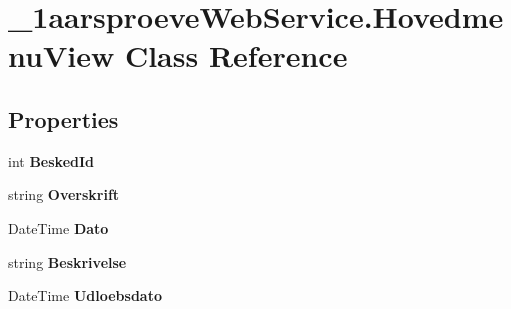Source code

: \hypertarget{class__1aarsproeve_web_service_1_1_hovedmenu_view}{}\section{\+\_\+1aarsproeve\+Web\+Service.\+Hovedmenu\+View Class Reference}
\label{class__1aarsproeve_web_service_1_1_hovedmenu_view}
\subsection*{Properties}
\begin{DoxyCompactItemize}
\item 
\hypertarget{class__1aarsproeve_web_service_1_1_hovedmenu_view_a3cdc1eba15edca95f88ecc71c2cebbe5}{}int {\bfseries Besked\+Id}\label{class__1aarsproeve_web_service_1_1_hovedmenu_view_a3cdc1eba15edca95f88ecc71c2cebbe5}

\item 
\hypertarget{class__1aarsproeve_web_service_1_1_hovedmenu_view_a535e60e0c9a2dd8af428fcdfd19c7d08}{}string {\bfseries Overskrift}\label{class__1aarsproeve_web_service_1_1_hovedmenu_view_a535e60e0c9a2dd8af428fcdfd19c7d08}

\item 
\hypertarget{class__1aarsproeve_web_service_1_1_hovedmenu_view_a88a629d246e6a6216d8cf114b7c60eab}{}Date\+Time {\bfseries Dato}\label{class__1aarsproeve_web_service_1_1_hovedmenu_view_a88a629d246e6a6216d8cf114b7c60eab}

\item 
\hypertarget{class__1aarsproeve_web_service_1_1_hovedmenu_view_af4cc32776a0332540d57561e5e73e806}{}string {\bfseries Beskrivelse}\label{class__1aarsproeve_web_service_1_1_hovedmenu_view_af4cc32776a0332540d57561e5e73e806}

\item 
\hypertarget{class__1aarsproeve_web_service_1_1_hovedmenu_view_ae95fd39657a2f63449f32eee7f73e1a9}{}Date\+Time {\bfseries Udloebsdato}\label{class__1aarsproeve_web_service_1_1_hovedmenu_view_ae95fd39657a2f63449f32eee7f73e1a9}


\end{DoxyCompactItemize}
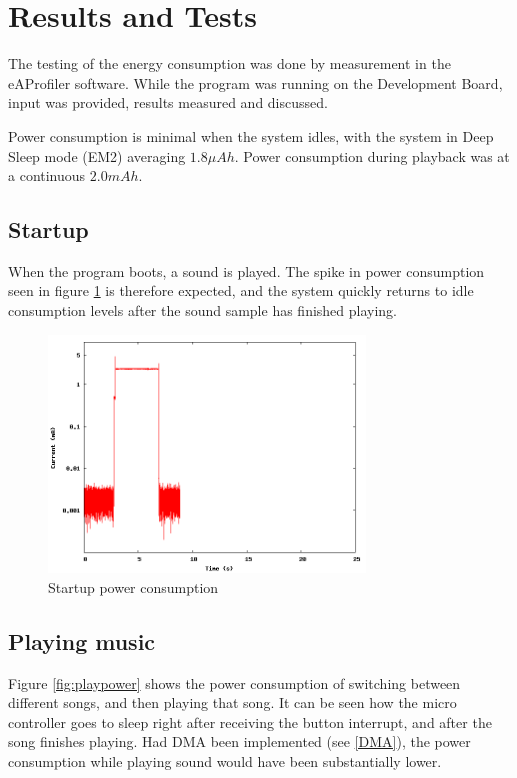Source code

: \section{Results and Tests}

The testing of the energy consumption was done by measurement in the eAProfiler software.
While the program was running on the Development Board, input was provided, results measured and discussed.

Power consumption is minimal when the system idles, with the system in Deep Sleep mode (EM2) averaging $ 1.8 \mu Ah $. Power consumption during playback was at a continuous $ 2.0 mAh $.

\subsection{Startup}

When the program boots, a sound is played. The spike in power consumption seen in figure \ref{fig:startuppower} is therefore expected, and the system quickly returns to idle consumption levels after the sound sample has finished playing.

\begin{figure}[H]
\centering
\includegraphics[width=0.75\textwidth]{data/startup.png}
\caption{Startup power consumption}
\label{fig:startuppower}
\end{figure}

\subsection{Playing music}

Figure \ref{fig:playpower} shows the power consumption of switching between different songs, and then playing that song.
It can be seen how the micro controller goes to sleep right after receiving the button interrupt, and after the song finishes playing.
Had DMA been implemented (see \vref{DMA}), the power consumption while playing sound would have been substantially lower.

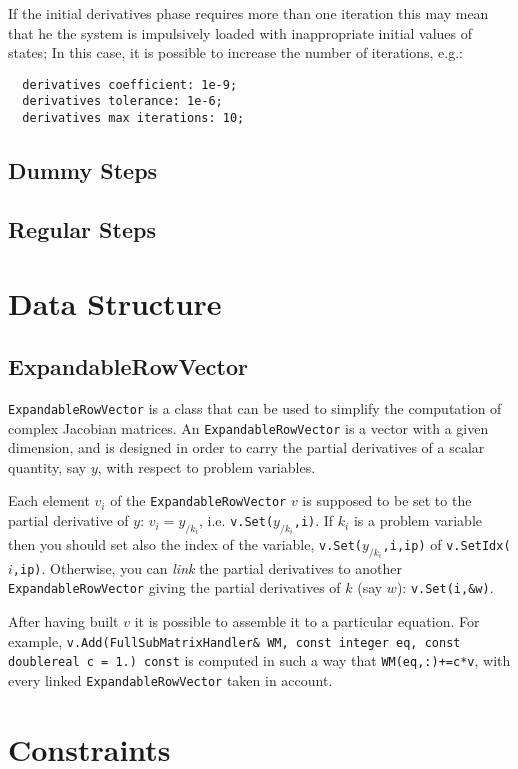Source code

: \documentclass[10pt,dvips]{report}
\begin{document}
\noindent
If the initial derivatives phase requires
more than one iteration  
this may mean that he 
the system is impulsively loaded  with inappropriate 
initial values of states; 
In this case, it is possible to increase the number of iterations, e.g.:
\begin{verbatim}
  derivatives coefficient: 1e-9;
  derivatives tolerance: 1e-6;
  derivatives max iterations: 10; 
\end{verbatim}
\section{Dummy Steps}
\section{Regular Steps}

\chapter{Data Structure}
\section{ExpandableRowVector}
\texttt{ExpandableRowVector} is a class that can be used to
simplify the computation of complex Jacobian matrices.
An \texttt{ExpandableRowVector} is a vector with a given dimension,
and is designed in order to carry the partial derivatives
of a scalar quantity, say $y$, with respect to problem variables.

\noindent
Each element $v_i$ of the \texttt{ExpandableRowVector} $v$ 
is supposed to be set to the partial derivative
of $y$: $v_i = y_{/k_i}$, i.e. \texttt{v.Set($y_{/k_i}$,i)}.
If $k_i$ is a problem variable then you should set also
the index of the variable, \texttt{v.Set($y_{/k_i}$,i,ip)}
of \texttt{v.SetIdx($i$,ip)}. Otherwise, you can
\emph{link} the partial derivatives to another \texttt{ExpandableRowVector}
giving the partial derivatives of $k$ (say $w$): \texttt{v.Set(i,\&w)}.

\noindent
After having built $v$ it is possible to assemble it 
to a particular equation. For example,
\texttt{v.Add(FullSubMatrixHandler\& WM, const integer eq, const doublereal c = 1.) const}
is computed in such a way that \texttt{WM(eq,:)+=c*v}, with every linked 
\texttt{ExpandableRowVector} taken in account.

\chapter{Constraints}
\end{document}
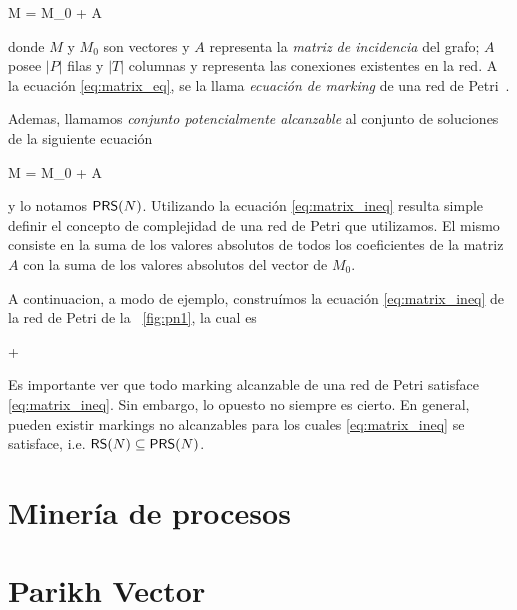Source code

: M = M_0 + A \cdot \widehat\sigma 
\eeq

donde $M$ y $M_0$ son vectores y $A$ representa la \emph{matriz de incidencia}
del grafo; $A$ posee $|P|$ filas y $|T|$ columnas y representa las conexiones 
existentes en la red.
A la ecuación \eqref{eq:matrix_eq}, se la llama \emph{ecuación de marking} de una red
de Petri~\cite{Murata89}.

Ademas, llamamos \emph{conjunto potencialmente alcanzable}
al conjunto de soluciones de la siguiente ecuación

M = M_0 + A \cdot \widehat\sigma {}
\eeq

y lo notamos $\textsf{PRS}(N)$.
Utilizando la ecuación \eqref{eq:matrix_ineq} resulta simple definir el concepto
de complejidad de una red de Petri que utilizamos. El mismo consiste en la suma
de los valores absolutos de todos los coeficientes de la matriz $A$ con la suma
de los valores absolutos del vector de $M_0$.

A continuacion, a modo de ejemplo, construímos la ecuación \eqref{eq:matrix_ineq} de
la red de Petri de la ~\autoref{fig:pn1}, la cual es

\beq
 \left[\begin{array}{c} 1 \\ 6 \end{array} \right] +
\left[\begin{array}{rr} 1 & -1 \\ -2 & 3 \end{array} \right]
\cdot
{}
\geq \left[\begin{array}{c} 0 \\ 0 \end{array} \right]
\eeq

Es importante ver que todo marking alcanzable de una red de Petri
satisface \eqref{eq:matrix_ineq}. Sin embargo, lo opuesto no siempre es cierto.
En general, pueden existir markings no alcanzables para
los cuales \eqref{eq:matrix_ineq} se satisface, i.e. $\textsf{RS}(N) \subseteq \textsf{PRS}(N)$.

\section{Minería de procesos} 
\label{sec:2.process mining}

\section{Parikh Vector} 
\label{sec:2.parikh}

────────────────

What to work on:
Pick out every line above that holds the word "problem" and copy it.

Response for this exercise:
of a scalar quantity, say $y$, with respect to problem variables.
If $k_i$ is a problem variable then you should set also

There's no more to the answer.